2)The actions of Church leaders do not necessarily reflect some inherent element in the belief or nature of the Church in question. On the other hand, this statement is difficult for me to make without qualification about the Catholic church because of the strange nature of papal authority whereby one cannot be Catholic without having communion with the pope.
3)Church and State are not 'identical' in the 'Byzantine political model'. Read 'Orthodox World Past & Present' by Fr Alexander Schmemann if you are interested in a more sober assessment of Orthodox political history.

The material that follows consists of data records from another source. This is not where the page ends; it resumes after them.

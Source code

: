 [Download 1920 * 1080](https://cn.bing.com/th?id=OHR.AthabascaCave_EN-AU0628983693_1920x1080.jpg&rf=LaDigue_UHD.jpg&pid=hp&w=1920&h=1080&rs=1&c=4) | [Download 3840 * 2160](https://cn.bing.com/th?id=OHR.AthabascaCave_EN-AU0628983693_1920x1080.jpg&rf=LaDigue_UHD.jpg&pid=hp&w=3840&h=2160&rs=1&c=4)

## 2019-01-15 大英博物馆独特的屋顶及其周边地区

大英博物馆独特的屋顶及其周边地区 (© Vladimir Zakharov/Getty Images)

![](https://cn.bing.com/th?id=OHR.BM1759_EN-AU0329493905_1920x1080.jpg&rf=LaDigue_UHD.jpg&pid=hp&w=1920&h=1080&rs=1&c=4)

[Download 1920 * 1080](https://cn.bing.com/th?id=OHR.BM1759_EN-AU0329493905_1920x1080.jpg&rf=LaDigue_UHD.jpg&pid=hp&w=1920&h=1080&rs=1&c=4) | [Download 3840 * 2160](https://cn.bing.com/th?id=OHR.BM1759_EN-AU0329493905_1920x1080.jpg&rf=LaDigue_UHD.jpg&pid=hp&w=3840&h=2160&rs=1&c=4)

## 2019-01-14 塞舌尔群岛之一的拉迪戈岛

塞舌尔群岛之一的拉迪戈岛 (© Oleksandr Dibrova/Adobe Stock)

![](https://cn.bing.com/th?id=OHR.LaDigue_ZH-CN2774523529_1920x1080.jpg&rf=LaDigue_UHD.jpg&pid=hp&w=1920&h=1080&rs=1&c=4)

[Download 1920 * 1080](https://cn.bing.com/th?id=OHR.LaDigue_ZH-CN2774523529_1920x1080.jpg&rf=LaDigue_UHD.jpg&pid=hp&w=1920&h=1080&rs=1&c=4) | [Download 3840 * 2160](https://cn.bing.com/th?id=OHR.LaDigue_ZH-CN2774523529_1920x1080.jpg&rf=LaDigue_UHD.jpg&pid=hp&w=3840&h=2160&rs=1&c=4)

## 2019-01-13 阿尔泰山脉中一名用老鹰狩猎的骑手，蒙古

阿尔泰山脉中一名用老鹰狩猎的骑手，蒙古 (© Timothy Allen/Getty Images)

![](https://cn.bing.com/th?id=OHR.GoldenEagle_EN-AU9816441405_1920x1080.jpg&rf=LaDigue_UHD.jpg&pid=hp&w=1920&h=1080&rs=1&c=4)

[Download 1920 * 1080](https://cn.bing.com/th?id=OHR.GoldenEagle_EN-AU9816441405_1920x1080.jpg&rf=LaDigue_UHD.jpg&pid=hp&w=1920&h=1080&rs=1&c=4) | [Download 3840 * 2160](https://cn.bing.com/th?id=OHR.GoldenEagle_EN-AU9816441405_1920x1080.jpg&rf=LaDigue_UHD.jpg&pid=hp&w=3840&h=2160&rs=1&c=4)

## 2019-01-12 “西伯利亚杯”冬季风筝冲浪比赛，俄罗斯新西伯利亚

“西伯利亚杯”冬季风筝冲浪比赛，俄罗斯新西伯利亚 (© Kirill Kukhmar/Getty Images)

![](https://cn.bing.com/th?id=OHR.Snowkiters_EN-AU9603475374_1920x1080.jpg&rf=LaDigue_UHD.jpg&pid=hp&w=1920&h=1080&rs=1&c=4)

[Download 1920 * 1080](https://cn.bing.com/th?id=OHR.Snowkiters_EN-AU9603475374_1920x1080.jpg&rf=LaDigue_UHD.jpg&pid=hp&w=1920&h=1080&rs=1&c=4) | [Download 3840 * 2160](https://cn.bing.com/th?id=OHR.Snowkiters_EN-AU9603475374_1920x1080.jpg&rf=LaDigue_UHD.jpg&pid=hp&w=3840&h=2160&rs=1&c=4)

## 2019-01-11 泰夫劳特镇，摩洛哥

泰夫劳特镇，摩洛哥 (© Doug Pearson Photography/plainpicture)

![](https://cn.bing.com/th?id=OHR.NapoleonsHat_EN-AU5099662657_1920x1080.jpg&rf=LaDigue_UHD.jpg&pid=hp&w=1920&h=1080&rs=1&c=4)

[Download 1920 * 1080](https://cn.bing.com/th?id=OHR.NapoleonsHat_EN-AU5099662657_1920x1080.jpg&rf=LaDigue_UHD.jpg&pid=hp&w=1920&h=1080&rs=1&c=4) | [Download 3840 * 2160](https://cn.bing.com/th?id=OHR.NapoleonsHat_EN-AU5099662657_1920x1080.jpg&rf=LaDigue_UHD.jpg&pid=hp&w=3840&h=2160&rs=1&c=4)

4)The 'Russian Orthodox Church' per se does not have an 'inability to co-exist with freedoms of speech and religion' (the Russian Orthodox Church Outside Russia, which is even more traditional, and certainly pro-monarchy, for example has willingly co-existed with these freedoms from the time of the Russian Civil War). The current leaders of the Moscow Patriarchate are largely former Communist compromisers to whom freedom of any kind is a foreign concept (the standard of Orthodoxy is not the actions of compromised and corrupt hierarchs, but the actions of her saints). Many Orthodox both inside and outside of Russia are opposed to the way the Moscow Patriarchate has dealt with this issue. On the other hand, the 'freedoms of speech and religion' as we conceive them in the West have their root in Enlightenment liberalism, which does not acknowledge the validity of religious truth. Therefore, this liberalism sees the role of government as a 'religiously neutral' one. The Church Fathers, on the other hand, taught that the true role of government was to defend the Church against her enemies, not to simply sanction whatever citizens wanted to do or say. This is not a license for brutality, but on the other hand, who's to say that a government or society is not within its rights in preventing the proselytisers of strange and foreign religions from having free reign among its people? Keep in mind that whatever one thinks of the Papal church, her missionaries are joined in Russia by those of the Mormons, Jehovah's Witnesses, charismatics, and every kind of crazy cult the West has managed to produce.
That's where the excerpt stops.